Those of you who follow this blog, that would be you and you, over there; know that I prefer to use Linux over Windows and Mac operating systems. I’m not alone. Other writer types use Linux, or so I’m told. But we are a rare breed of writer, to say the least.
My preferred distribution of Linux for the past half decade has been Ubuntu. Ubuntu have impressed me over the years with their ability to innovate and bring desktop Linux to a place where anyone can now use it. I rarely have issues with using the OS myself and I’ve gotten to the point where my tolerance for tweaking is lower than ever. I just want my OS to work and get out of my way. At the same time, I’m willing enough to give innovative new features a fair shake to decide whether I like them or not.
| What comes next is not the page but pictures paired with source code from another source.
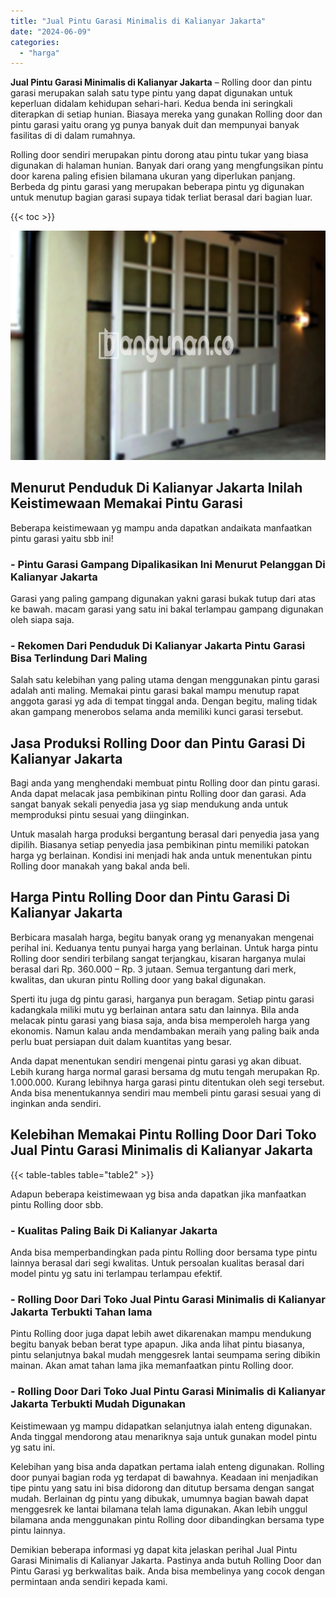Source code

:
 ```yaml
---
title: "Jual Pintu Garasi Minimalis di Kalianyar Jakarta"
date: "2024-06-09"
categories: 
  - "harga"
---
```


**Jual Pintu Garasi Minimalis di Kalianyar Jakarta** – Rolling door dan pintu garasi merupakan salah satu type pintu yang dapat digunakan untuk keperluan didalam kehidupan sehari-hari. Kedua benda ini seringkali diterapkan di setiap hunian. Biasaya mereka yang gunakan Rolling door dan pintu garasi yaitu orang yg punya banyak duit dan mempunyai banyak fasilitas di di dalam rumahnya.

Rolling door sendiri merupakan pintu dorong atau pintu tukar yang biasa digunakan di halaman hunian. Banyak dari orang yang mengfungsikan pintu door karena paling efisien bilamana ukuran yang diperlukan panjang. Berbeda dg pintu garasi yang merupakan beberapa pintu yg digunakan untuk menutup bagian garasi supaya tidak terliat berasal dari bagian luar.

{{< toc >}}

![Jual Pintu Garasi Minimalis di Kalianyar Jakarta](/images/pintu-garasi-66.png)

## Menurut Penduduk Di Kalianyar Jakarta Inilah Keistimewaan Memakai Pintu Garasi

Beberapa keistimewaan yg mampu anda dapatkan andaikata manfaatkan pintu garasi yaitu sbb ini!

### \- Pintu Garasi Gampang Dipalikasikan Ini Menurut Pelanggan Di Kalianyar Jakarta

Garasi yang paling gampang digunakan yakni garasi bukak tutup dari atas ke bawah. macam garasi yang satu ini bakal terlampau gampang digunakan oleh siapa saja.

### \- Rekomen Dari Penduduk Di Kalianyar Jakarta Pintu Garasi Bisa Terlindung Dari Maling

Salah satu kelebihan yang paling utama dengan menggunakan pintu garasi adalah anti maling. Memakai pintu garasi bakal mampu menutup rapat anggota garasi yg ada di tempat tinggal anda. Dengan begitu, maling tidak akan gampang menerobos selama anda memiliki kunci garasi tersebut.

## Jasa Produksi Rolling Door dan Pintu Garasi Di Kalianyar Jakarta

Bagi anda yang menghendaki membuat pintu Rolling door dan pintu garasi. Anda dapat melacak jasa pembikinan pintu Rolling door dan garasi. Ada sangat banyak sekali penyedia jasa yg siap mendukung anda untuk memproduksi pintu sesuai yang diinginkan.

Untuk masalah harga produksi bergantung berasal dari penyedia jasa yang dipilih. Biasanya setiap penyedia jasa pembikinan pintu memiliki patokan harga yg berlainan. Kondisi ini menjadi hak anda untuk menentukan pintu Rolling door manakah yang bakal anda beli.

## Harga Pintu Rolling Door dan Pintu Garasi Di Kalianyar Jakarta

Berbicara masalah harga, begitu banyak orang yg menanyakan mengenai perihal ini. Keduanya tentu punyai harga yang berlainan. Untuk harga pintu Rolling door sendiri terbilang sangat terjangkau, kisaran harganya mulai berasal dari Rp. 360.000 – Rp. 3 jutaan. Semua tergantung dari merk, kwalitas, dan ukuran pintu Rolling door yang bakal digunakan.

Sperti itu juga dg pintu garasi, harganya pun beragam. Setiap pintu garasi kadangkala miliki mutu yg berlainan antara satu dan lainnya. Bila anda melacak pintu garasi yang biasa saja, anda bisa memperoleh harga yang ekonomis. Namun kalau anda mendambakan meraih yang paling baik anda perlu buat persiapan duit dalam kuantitas yang besar.

Anda dapat menentukan sendiri mengenai pintu garasi yg akan dibuat. Lebih kurang harga normal garasi bersama dg mutu tengah merupakan Rp. 1.000.000. Kurang lebihnya harga garasi pintu ditentukan oleh segi tersebut. Anda bisa menentukannya sendiri mau membeli pintu garasi sesuai yang di inginkan anda sendiri.

## Kelebihan Memakai Pintu Rolling Door Dari Toko Jual Pintu Garasi Minimalis di Kalianyar Jakarta

{{< table-tables table="table2" >}}

Adapun beberapa keistimewaan yg bisa anda dapatkan jika manfaatkan pintu Rolling door sbb.

### \- Kualitas Paling Baik Di Kalianyar Jakarta

Anda bisa memperbandingkan pada pintu Rolling door bersama type pintu lainnya berasal dari segi kwalitas. Untuk persoalan kualitas berasal dari model pintu yg satu ini terlampau terlampau efektif.

### \- Rolling Door Dari Toko Jual Pintu Garasi Minimalis di Kalianyar Jakarta Terbukti Tahan lama

Pintu Rolling door juga dapat lebih awet dikarenakan mampu mendukung begitu banyak beban berat type apapun. Jika anda lihat pintu biasanya, pintu selanjutnya bakal mudah menggesrek lantai seumpama sering dibikin mainan. Akan amat tahan lama jika memanfaatkan pintu Rolling door.

### \- Rolling Door Dari Toko Jual Pintu Garasi Minimalis di Kalianyar Jakarta Terbukti Mudah Digunakan

Keistimewaan yg mampu didapatkan selanjutnya ialah enteng digunakan. Anda tinggal mendorong atau menariknya saja untuk gunakan model pintu yg satu ini.

Kelebihan yang bisa anda dapatkan pertama ialah enteng digunakan. Rolling door punyai bagian roda yg terdapat di bawahnya. Keadaan ini menjadikan tipe pintu yang satu ini bisa didorong dan ditutup bersama dengan sangat mudah. Berlainan dg pintu yang dibukak, umumnya bagian bawah dapat menggesrek ke lantai bilamana telah lama digunakan. Akan lebih unggul bilamana anda menggunakan pintu Rolling door dibandingkan bersama type pintu lainnya.

Demikian beberapa informasi yg dapat kita jelaskan perihal Jual Pintu Garasi Minimalis di Kalianyar Jakarta. Pastinya anda butuh Rolling Door dan Pintu Garasi yg berkwalitas baik. Anda bisa membelinya yang cocok dengan permintaan anda sendiri kepada kami.
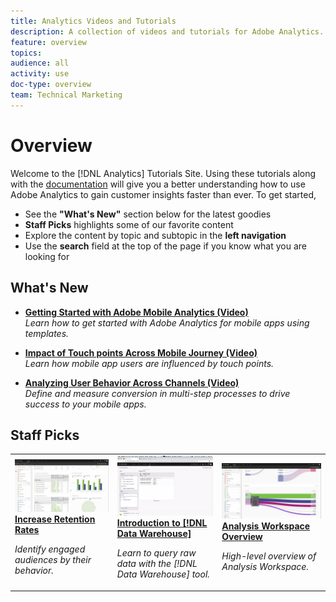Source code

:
 ```yaml
---
title: Analytics Videos and Tutorials
description: A collection of videos and tutorials for Adobe Analytics.
feature: overview
topics: 
audience: all
activity: use
doc-type: overview
team: Technical Marketing
---
```


# Overview

Welcome to the [!DNL Analytics] Tutorials Site.  Using these tutorials along with the [documentation](https://docs.adobe.com/content/help/en/analytics/landing/home.html) will give you a better understanding how to use Adobe Analytics to gain customer insights faster than ever.  To get started, 
* See the **"What's New"** section below for the latest goodies
* **Staff Picks** highlights some of our favorite content 
* Explore the content by topic and subtopic in the **left navigation**
* Use the **search** field at the top of the page if you know what you are looking for

## What's New

* **[Getting Started with Adobe Mobile Analytics (Video)](mobile-app-analytics/measuring-mobile-analytics/getting-started-with-mobile-analytics.md)**
    <br>
    *Learn how to get started with Adobe Analytics for mobile apps using templates.*

* **[Impact of Touch points Across Mobile Journey (Video)](mobile-app-analytics/measuring-mobile-analytics/impact-of-touchpoints-across-mobile-journey.md)**
    <br>
    *Learn how mobile app users are influenced by touch points.*

* **[Analyzing User Behavior Across Channels (Video)](mobile-app-analytics/measuring-mobile-analytics/analyzing-user-behavior-across-channels.md)**
    <br>
    *Define and measure conversion in multi-step processes to drive success to your mobile apps.*

## Staff Picks

<table>
<tr>
  <td>
    <a href="mobile-app-analytics/measuring-mobile-analytics/how-to-increase-engagement-and-retention-rates.md">
      <img alt="thumbnail image for the 'How To Increase Engagement and Retention Rates' video" src="assets/thumb_how-to-increase-engagement-and-retention-rates.png" />
    </a>
    <div>
      <a href="mobile-app-analytics/measuring-mobile-analytics/how-to-increase-engagement-and-retention-rates.md">
    <strong>Increase Retention Rates</strong>
    </a>
    </div>
    <p>
    <em>Identify engaged audiences by their behavior.</em>
    <p>
  </td>
   <td>
    <a href="exporting/data-warehouse/introduction-to-data-warehouse.md">
      <img alt="thumbnail image for the 'Introduction to Data Warehouse' video" src="assets/thumb_introduction-to-data-warehouse.png" />
    </a>
    <div>
      <a href="exporting/data-warehouse/introduction-to-data-warehouse.md">
    <strong>Introduction to [!DNL Data Warehouse]</strong>
    </a>
    </div>
    <p>
    <em>Learn to query raw data with the [!DNL Data Warehouse] tool.</em>
    <p>
  </td>
  <td>
    <a href="analysis-workspace/analysis-workspace-basics/analysis-workspace-overview.md">
      <img alt="thumbnail image for the 'Analysis Workspace Overview' video" src="assets/thumb_analysis-workspace-overview.png" />
    </a>
    <div>
      <a href="analysis-workspace/analysis-workspace-basics/analysis-workspace-overview.md">
    <strong>Analysis Workspace Overview</strong>
    </a>
    </div>
    <p>
    <em>High-level overview of Analysis Workspace.</em>
    <p>
  </td>
</tr>
</table>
Ubuntu has been doing a fair bit of innovating lately with Unity. Many users either turned off the feature or left the distro for more traditional versions of Linux and that’s their option. But loyal Ubuntu users have doubled down and learned the new system, sometimes offering suggestions for improving it. With this latest version of Ubuntu I think we can say that Unity is pretty well polished and integrated. I’m no longer concerned with that aspect of the OS. It’s fine.
The fit and finish of this release is at an all time high. Sure there are little things if you look for them, but you could say that about any OS. For the most part, Ubuntu looks great now and works great too. Job well done by the developers, testers!
My primary writing laptop is an old white MacBook. Apple no longer supports it and refuses to let me upgrade to Lion. Although the hardware is starting to slowly fall apart in places, the little bugger keeps on ticking. So to help extend it’s life even further, I split the hard drive in half and installed the latest Ubuntu on it. Ever since I did this, I’ve been living in Ubuntu land and have never once booted back into Mac for anything.
The 12.4 release of Ubuntu has awesome support for Mac hardware and it runs great on my laptop. I hope that when my MacBook dies, this support is also lauded on the new HP Folio 13, the next laptop in my future.
Here are some screenshots of my desktop under the new Ubuntu. Shown are some of the programs I use on a regular basis. All of them seem to work just fine a week into using the new release.
The top screenshot shows Scrivener running on an older monitor. Notice that the Unity buttons are huge. When you run it on the laptop, the resolution on my MacBook is good enough to allow for the option to shrink the Unity buttons. The result is much more pleasant and gives you more screen real-estate.
This screenshot shows the Twitter client Hotot and the old faithful chat client – Pidgin. Which I much prefer over the default chat client.
This shows my default browser – Chrome. As you can see, when I run it full screen, it pretty much gives me all kinds of real-estate. I like Chrome better on Linux than Mac or Windows. For some reason, it has a smaller memory footprint. Seriously, the Cubs on Tumblr? That service has jumped the shark man.
Here is the new Gimp, showing off it’s single window look. I like. I can’t wait to get some time to play around with the new features in Gimp 2.8. That’s a stock USAF photo of the new F-22. Because I just love airplanes, don’t you know?
This is Geany, a GTK based IDE for programming. I use it when I mess around with Python. I’ve got my son using it now on the HP Mini. He’s been watching the Khan Academy class on beginning programming. Don’t get me started on why Sal Khan is using a Windows only IDE in the video. I mean come on!
Here is Sigil, the Open Source EPUB creator that nobody seems to know about, but that I adore to pieces. I no longer build my own ebooks, but when I did, or when I need to look at one, Sigil is my go-to program.
As you can see, Ubuntu is working just fine for me and the programs I use on Linux. Not saying that it’s for you, but if you’re looking for something different and free, you should consider using Ubuntu.